Calculate the energy of each subband signal, the probability of each point of each subband signal and the frequency spectrum entropy of each subband signal;

Front and back are carried out smoothing processing at a distance of the subband spectrum entropy of some frames by one group of order statistics wave filter;

Calculate the frequency spectrum entropy of every frame.

4. detection method as claimed in claim 1 is characterized in that, the average that the initial threshold of described threshold value is got the frequency spectrum entropy of preceding 10 frame subband signals multiply by a correction factor and obtains.
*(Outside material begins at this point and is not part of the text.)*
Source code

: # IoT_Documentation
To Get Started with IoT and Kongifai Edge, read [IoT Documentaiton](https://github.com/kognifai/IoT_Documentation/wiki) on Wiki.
5. detection method as claimed in claim 1 is characterized in that, when when speech frame enters non-speech frame, described threshold value multiply by a coefficient by the average of getting some frame voice signal frequency spectrum entropys again and carries out self-adaptation and revise.
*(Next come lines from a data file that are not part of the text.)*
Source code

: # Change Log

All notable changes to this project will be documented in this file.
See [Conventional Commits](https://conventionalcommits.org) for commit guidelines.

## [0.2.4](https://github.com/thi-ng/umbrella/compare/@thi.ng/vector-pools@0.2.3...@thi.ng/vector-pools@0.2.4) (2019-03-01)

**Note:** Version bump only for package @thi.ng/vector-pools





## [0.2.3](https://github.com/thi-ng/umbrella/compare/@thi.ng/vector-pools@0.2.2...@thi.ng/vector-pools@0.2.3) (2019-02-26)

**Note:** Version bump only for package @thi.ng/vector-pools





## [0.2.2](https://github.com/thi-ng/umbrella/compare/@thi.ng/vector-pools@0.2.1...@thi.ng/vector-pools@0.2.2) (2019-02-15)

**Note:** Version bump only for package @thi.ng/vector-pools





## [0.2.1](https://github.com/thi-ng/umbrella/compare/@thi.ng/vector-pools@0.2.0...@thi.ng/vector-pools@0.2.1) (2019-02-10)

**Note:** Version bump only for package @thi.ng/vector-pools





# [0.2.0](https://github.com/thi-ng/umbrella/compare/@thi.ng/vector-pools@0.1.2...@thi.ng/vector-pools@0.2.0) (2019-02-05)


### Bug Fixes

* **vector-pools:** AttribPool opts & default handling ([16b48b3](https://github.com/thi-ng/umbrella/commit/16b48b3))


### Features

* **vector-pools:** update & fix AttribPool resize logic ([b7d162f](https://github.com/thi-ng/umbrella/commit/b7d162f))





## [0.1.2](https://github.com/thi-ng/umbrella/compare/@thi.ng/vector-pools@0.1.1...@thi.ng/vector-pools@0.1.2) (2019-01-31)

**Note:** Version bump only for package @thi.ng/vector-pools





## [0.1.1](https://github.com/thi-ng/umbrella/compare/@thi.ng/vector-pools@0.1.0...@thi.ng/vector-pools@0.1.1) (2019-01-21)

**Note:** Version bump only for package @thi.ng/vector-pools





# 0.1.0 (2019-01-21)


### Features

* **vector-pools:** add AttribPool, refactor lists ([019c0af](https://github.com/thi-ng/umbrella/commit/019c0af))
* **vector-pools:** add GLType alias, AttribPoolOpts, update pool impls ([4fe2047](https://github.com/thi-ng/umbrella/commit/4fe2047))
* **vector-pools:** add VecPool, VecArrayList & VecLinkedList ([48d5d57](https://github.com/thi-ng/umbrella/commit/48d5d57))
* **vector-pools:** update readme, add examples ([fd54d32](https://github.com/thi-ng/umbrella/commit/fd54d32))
6. a sound end pick-up unit is characterized in that, described pick-up unit comprises:

7. pick-up unit as claimed in claim 6 is characterized in that, described voice signal sample processing unit comprises:

Voice signal pre-emphasis module is used for that the voice signal after the sampling is carried out some pre-service and carries out pre-emphasis, promotes HFS, makes the smooth of signal spectrum change, is convenient to carry out spectrum analysis;

Reducing low level influences module, is used for the voice signal after the sampling is reduced the low level influence, makes voice signal deduct intermediate value, and the voice central shaft is near zero point;

Time domain amplitude normalizing module is used for the voice time domain amplitude of the voice signal after the sampling is carried out normalization.
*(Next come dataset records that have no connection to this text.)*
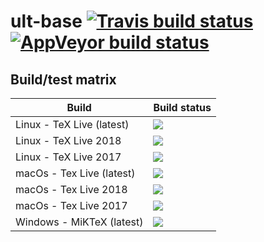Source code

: # ult-base [![Travis build status][travis-badge]][travis-url] [![AppVeyor build status][appveyor-badge]][appveyor-url]


## Build/test matrix

| Build                     | Build status                               |
| ------------------------- | ------------------------------------------ |
| Linux - TeX Live (latest) | [![][travis-linux-tl-latest-badge]](#)     |
| Linux - TeX Live 2018     | [![][travis-linux-tl-2018-badge]](#)       |
| Linux - TeX Live 2017     | [![][travis-linux-tl-2017-badge]](#)       |
| macOs - Tex Live (latest) | [![][travis-macos-tl-latest-badge]](#)     |
| macOs - Tex Live 2018     | [![][travis-macos-tl-2018-badge]](#)       |
| macOs - Tex Live 2017     | [![][travis-macos-tl-2017-badge]](#)       |
| Windows - MiKTeX (latest) | [![][appveyor-badge]](#)                   |


[travis-badge]: https://travis-ci.org/egraff/ult-base.svg?branch=master
[travis-url]: https://travis-ci.org/egraff/ult-base
[appveyor-badge]: https://ci.appveyor.com/api/projects/status/2i4xagf9s92eoxwu/branch/master?svg=true
[appveyor-url]: https://ci.appveyor.com/project/egraff/ult-base/branch/master

[travis-linux-tl-latest-badge]: https://travis-matrix-badges.herokuapp.com/repos/egraff/ult-base/branches/master/1
[travis-linux-tl-2018-badge]: https://travis-matrix-badges.herokuapp.com/repos/egraff/ult-base/branches/master/2
[travis-linux-tl-2017-badge]: https://travis-matrix-badges.herokuapp.com/repos/egraff/ult-base/branches/master/3
[travis-macos-tl-latest-badge]: https://travis-matrix-badges.herokuapp.com/repos/egraff/ult-base/branches/master/4
[travis-macos-tl-2018-badge]: https://travis-matrix-badges.herokuapp.com/repos/egraff/ult-base/branches/master/5
[travis-macos-tl-2017-badge]: https://travis-matrix-badges.herokuapp.com/repos/egraff/ult-base/branches/master/6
8. pick-up unit as claimed in claim 6 is characterized in that, described spectrum information entropy computing unit comprises:

The voice signal decomposing module is used for n frame R ⁿVoice signal selects for use db3 series wavelet basis function to carry out five layers of decomposition, obtains the subband signal of different frequency range;

The FFT conversion module is used for each subband signal is carried out obtaining corresponding power spectrum after the FFT conversion;

The subband signal computing module is used to calculate the energy of each subband signal, the probability of each point of each subband signal and the frequency spectrum entropy of each subband signal;

Frequency spectrum entropy smoothing processing module is used for front and back are carried out smoothing processing at a distance of the subband spectrum entropy of some frames by one group of order statistics wave filter;

Frequency spectrum entropy computing module is used to calculate the frequency spectrum entropy of every frame.

9. pick-up unit as claimed in claim 6 is characterized in that, described pick-up unit also comprises:

The threshold setting unit is used for when when speech frame enters non-speech frame, and described threshold value multiply by a coefficient by the average of getting some frame voice signal frequency spectrum entropys again and carries out self-adaptation and revise.